*WHAT TO PRODUCE*.
Look through the material below. Copy every line with the string "approach" in it.

● ● ●

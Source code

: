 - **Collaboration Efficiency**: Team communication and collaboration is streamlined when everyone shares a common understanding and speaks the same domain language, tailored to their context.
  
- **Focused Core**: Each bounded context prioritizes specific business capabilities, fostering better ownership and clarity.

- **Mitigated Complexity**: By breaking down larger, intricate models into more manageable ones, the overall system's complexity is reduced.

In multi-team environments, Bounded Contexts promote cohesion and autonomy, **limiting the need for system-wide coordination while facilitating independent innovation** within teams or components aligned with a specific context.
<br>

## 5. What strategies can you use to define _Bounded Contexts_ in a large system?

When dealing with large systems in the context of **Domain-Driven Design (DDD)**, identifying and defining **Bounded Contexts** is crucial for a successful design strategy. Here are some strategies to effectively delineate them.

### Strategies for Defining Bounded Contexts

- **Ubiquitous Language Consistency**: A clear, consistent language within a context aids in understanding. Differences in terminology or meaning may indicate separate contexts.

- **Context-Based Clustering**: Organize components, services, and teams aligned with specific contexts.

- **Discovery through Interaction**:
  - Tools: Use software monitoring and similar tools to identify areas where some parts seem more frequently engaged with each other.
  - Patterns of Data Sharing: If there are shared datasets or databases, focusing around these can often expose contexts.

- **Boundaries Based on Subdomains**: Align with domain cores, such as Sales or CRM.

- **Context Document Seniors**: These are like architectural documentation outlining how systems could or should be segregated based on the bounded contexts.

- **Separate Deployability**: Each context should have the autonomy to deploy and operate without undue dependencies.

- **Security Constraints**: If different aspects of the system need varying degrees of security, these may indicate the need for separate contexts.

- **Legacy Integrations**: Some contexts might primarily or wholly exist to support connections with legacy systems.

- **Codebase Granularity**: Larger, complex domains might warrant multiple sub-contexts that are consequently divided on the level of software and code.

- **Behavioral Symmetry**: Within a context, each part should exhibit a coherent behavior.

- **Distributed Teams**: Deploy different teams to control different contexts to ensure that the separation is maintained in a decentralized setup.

● ● ●

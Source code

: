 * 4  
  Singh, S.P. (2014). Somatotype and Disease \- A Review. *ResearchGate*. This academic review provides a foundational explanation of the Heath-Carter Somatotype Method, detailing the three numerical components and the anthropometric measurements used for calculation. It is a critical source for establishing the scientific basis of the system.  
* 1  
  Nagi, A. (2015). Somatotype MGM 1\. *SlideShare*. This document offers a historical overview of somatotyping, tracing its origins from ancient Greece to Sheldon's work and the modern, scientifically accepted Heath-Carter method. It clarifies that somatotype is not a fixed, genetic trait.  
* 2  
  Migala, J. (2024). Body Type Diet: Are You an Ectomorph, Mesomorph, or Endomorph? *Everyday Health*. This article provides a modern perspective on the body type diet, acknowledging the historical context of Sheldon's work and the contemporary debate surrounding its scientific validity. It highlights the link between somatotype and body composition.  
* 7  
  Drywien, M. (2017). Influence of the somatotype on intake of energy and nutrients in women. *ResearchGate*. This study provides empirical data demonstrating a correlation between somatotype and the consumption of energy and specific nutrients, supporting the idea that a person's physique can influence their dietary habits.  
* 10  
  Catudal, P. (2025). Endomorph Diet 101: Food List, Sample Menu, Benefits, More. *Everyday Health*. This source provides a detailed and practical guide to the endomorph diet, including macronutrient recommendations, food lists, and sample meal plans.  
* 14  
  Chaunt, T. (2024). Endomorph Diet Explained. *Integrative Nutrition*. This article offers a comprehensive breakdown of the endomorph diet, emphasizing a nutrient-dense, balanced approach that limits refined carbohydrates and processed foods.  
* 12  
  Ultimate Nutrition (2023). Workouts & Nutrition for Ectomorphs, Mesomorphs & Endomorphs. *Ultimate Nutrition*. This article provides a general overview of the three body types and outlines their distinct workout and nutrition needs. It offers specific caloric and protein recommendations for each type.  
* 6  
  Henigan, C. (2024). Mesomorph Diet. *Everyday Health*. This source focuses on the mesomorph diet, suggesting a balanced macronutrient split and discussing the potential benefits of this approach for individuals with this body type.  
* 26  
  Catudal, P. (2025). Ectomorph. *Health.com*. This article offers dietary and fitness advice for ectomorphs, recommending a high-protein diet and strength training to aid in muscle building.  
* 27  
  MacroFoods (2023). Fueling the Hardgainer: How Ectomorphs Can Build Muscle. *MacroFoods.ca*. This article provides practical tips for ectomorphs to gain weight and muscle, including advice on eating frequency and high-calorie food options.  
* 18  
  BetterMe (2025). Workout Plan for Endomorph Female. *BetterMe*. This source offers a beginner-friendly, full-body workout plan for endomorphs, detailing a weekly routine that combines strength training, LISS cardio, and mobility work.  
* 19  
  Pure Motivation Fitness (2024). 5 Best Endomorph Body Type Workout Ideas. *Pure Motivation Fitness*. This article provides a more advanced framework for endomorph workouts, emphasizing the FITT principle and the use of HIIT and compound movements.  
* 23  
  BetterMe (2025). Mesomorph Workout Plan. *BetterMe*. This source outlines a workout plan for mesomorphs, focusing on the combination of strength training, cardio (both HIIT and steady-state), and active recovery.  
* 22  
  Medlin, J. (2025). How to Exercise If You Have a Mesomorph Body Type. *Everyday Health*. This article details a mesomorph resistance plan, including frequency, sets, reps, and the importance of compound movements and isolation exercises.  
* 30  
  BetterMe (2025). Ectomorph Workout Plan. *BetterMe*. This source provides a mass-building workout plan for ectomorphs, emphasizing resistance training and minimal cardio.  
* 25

● ● ●

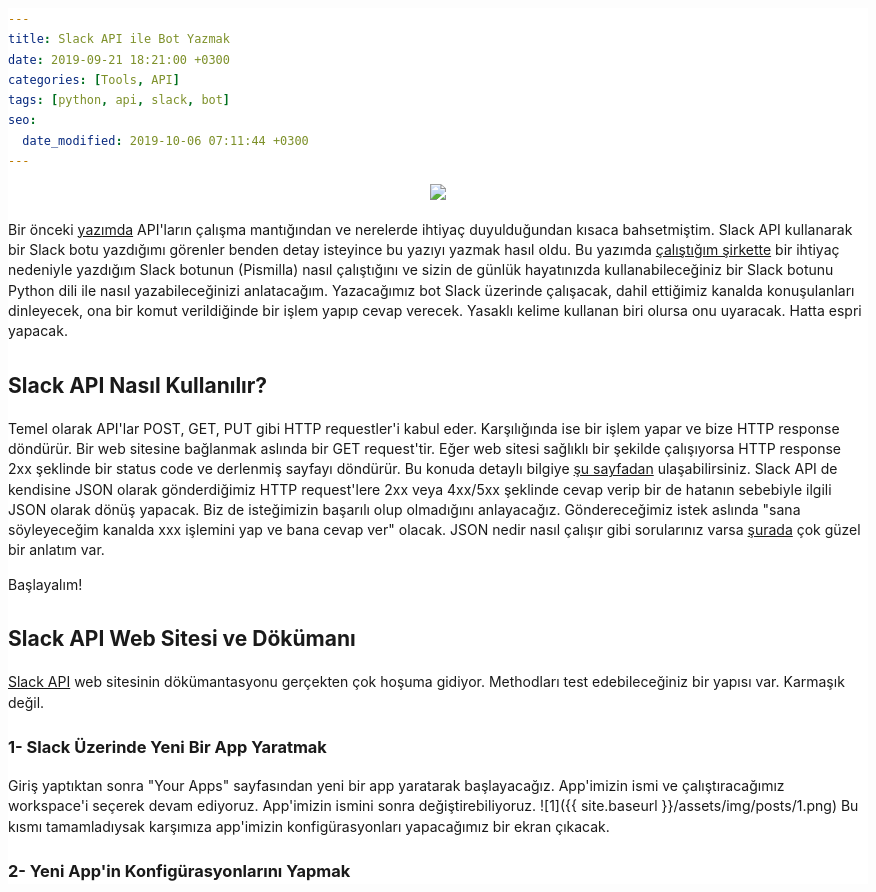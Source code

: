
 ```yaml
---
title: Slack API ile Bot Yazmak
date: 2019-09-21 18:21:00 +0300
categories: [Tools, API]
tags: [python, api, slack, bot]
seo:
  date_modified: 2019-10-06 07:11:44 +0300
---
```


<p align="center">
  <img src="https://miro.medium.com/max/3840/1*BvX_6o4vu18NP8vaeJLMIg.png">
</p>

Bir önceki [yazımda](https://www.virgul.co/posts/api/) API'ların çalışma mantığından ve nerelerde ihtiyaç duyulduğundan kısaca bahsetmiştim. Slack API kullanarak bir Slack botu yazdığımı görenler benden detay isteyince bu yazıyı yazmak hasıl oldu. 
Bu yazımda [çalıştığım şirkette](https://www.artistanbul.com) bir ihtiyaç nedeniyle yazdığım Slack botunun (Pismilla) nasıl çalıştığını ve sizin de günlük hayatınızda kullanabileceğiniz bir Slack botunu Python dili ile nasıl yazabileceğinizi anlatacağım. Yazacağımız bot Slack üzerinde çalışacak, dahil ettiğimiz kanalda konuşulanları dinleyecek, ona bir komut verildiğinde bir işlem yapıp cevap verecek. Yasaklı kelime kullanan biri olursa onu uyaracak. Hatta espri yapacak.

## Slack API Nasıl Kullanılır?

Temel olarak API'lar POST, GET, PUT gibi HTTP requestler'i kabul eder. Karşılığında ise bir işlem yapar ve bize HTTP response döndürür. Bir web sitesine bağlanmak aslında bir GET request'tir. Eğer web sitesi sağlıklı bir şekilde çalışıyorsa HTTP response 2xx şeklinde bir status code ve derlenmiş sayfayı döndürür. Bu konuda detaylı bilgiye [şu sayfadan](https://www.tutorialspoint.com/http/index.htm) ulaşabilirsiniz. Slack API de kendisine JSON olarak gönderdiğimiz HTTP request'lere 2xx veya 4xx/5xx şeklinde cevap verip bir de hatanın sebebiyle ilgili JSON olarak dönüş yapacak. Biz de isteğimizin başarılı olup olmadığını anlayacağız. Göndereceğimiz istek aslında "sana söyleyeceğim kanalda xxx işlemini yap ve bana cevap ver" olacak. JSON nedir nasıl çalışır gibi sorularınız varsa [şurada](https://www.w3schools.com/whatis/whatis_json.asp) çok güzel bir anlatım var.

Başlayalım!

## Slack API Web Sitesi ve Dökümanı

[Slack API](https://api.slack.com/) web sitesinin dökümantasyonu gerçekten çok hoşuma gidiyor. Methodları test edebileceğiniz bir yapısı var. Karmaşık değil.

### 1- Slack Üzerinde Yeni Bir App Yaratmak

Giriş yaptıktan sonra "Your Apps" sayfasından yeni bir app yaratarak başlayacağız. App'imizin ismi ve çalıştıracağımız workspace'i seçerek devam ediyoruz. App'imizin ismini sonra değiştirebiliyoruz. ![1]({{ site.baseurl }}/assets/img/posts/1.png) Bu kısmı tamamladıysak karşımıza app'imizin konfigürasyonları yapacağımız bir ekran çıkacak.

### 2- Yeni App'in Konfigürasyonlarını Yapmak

● ● ●

*RESPONSE AREA*.
  Chaunt, T. (2024). Endomorph Diet Explained. *Integrative Nutrition*. This article offers a comprehensive breakdown of the endomorph diet, emphasizing a nutrient-dense, balanced approach that limits refined carbohydrates and processed foods.  
  Henigan, C. (2024). Mesomorph Diet. *Everyday Health*. This source focuses on the mesomorph diet, suggesting a balanced macronutrient split and discussing the potential benefits of this approach for individuals with this body type.  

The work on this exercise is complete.